The dollar was generally stronger Monday, staying near last week’s 4-year peak versus a basket of major rivals.
Safe haven currencies such as the dollar were lifted by renewed conflict between Russia and the Ukraine, as well as lingering concerns about the global economy.
Meanwhile, Russia’s central bank on Monday allowed the ruble to float freely, after it fell heavily in recent weeks, and cut the country’s economic growth forecasts on the premise that the Western sanctions would remain until the end of 2017.
The dollar rose to $1.2420 versus the euro, having touched a more than 2-year peak of $1.2360 late last week.

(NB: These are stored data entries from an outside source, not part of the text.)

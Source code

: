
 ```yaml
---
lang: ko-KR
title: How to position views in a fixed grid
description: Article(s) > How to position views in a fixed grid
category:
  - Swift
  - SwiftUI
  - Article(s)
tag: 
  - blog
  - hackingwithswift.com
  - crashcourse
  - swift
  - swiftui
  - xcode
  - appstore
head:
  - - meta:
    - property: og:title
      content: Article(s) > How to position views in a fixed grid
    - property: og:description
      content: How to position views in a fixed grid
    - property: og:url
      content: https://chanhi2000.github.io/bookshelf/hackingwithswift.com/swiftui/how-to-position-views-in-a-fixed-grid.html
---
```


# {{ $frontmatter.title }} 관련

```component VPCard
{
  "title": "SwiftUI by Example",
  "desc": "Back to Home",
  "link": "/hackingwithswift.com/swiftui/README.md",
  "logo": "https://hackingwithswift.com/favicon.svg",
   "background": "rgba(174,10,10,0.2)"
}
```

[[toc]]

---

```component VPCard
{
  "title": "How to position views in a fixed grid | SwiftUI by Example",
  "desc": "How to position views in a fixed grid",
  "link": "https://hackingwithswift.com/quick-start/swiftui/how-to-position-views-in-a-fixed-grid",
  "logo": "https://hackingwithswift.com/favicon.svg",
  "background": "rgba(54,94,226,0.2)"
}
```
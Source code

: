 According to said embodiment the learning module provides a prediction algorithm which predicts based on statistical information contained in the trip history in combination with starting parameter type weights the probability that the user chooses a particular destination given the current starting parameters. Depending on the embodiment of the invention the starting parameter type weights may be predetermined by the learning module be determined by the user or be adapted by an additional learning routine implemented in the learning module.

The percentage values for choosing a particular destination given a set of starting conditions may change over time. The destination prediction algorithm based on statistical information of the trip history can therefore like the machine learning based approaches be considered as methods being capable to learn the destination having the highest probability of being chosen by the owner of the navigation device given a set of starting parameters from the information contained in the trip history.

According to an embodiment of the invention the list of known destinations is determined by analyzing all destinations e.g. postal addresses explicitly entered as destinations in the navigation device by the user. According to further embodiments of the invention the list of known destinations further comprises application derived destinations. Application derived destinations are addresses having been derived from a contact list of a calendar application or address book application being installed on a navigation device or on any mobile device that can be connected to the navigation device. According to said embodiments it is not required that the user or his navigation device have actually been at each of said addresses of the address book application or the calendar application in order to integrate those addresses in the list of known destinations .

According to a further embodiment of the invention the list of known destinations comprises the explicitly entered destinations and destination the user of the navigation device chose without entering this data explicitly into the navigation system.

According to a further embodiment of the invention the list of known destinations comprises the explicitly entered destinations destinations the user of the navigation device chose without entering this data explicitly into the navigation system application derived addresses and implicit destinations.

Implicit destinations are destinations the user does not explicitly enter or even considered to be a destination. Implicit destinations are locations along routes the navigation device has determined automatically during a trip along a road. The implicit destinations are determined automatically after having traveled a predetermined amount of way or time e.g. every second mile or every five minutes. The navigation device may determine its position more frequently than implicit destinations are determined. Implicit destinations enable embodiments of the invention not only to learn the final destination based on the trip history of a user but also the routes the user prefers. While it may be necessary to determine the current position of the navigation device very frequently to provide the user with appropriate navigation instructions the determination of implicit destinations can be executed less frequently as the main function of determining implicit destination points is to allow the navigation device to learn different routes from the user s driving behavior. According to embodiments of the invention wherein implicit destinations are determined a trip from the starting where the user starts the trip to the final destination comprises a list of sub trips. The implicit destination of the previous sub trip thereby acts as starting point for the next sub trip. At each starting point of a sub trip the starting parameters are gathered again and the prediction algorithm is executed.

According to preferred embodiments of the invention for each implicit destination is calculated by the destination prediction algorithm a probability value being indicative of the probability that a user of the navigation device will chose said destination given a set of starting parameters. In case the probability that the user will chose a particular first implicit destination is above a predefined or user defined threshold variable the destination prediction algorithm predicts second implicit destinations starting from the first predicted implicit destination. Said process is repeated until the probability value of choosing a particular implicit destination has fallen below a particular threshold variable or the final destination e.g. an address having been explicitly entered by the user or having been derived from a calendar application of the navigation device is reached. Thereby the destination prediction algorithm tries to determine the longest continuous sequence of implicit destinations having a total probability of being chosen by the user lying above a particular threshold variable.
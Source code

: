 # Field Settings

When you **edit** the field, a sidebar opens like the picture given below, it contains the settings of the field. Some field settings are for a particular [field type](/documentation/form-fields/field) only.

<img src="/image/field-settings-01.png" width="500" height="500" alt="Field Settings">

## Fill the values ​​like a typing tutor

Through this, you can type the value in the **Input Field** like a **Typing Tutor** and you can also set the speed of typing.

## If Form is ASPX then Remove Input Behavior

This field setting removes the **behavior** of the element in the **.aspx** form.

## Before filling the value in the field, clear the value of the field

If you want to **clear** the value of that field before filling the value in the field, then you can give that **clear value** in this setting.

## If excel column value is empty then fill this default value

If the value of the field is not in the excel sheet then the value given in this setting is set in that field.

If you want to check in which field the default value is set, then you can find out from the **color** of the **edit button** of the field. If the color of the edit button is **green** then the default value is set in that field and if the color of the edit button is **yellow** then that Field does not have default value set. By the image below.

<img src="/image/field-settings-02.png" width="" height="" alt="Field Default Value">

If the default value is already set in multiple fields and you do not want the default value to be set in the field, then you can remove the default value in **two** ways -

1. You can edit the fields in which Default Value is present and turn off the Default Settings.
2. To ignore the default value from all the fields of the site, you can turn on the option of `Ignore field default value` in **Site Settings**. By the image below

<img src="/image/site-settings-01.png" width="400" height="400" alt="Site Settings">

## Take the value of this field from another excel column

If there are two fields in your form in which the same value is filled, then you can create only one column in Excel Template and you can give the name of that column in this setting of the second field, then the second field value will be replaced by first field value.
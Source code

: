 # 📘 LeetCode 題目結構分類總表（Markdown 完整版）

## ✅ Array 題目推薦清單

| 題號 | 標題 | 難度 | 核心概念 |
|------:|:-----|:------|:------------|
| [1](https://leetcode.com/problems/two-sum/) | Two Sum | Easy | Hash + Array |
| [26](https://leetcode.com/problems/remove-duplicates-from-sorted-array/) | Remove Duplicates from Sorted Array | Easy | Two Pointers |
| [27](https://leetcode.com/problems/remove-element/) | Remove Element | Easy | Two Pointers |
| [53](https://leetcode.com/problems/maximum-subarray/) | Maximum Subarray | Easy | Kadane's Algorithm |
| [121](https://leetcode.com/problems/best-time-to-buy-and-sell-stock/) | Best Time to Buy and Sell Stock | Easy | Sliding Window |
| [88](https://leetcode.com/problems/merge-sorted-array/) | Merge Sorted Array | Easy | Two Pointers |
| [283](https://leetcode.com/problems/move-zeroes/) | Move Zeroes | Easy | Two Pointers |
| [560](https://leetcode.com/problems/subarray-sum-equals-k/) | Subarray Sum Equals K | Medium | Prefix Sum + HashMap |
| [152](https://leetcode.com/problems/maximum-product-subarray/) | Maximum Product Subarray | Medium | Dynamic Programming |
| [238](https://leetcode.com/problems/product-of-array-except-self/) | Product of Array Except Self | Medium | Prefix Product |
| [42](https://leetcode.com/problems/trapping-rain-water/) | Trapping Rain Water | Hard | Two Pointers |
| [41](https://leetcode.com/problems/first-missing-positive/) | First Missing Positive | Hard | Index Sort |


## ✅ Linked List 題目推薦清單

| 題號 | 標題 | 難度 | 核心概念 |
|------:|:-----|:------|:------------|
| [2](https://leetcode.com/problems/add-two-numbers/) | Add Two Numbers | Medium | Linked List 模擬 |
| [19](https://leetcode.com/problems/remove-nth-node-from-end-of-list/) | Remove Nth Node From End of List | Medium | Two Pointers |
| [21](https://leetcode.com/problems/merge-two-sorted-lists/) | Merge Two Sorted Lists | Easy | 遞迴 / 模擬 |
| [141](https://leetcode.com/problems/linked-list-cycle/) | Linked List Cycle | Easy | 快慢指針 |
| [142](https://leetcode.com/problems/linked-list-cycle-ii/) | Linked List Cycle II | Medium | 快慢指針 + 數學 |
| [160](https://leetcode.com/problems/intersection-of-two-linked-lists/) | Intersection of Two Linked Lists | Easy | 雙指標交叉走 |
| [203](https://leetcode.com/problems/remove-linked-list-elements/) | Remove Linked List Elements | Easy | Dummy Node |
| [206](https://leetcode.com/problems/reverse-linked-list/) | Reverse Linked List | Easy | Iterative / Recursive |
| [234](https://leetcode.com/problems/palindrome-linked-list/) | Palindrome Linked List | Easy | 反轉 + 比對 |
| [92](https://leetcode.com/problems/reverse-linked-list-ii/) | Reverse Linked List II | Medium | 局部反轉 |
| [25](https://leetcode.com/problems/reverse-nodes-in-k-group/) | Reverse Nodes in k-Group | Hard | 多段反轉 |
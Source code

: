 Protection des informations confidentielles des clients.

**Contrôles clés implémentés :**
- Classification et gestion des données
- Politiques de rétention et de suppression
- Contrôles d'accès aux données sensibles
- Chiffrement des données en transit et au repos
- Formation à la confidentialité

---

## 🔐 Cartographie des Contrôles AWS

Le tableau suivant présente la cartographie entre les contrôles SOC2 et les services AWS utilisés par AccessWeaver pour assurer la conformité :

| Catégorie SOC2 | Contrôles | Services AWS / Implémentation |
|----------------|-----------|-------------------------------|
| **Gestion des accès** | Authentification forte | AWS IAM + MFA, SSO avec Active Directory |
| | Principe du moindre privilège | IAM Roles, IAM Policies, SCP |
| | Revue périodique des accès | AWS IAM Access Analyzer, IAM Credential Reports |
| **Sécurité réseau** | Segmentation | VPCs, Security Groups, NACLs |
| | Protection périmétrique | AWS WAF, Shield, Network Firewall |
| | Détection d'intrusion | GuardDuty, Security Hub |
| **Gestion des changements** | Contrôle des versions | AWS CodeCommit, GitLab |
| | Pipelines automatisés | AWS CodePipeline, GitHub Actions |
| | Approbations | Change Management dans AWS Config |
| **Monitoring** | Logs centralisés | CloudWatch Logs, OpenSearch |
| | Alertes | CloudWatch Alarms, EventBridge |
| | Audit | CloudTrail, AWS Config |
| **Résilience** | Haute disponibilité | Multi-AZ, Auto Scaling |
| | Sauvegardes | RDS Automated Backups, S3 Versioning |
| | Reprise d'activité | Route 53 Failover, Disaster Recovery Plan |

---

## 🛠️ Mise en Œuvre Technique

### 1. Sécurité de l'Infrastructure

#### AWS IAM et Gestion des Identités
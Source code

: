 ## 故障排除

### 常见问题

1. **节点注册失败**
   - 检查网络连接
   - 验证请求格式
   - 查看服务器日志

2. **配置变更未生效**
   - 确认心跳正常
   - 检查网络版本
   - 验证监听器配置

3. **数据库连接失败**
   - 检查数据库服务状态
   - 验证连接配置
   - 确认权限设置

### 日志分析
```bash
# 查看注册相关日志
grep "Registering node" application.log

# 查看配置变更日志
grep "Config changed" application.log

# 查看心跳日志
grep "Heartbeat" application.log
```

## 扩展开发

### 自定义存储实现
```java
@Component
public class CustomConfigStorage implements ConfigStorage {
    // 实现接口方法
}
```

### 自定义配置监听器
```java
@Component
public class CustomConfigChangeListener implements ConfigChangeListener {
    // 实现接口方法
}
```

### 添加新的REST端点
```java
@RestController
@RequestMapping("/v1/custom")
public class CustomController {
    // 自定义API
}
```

Eurozone investor confidence rose for the first time since July, but the data did little to soothe worries about the region’s outlook.
Survey figures from the think-tank Sentix showed the investor sentiment index rose to -11.9 in November from a 17-month low of -13.7 score seen in October.
The dollar also firmed against the yen, testing last week’s 7-year peak near Y115 before leveling off.
A steady advance helped the dollar build on recent gains versus the sterling, with the pair moving to $1.5850. That’s not far from last week’s yearly high around $1.5790.
Chinese inflation remained unchanged near a 5-year low in October and exports grew at a slower pace from last year, reinforcing signs of a weak economic activity.
Inflation held steady at 1.6 percent in October, which was the lowest rate seen since January 2010, the National Bureau of Statistics reported Monday. The rate also matched economists’ expectations.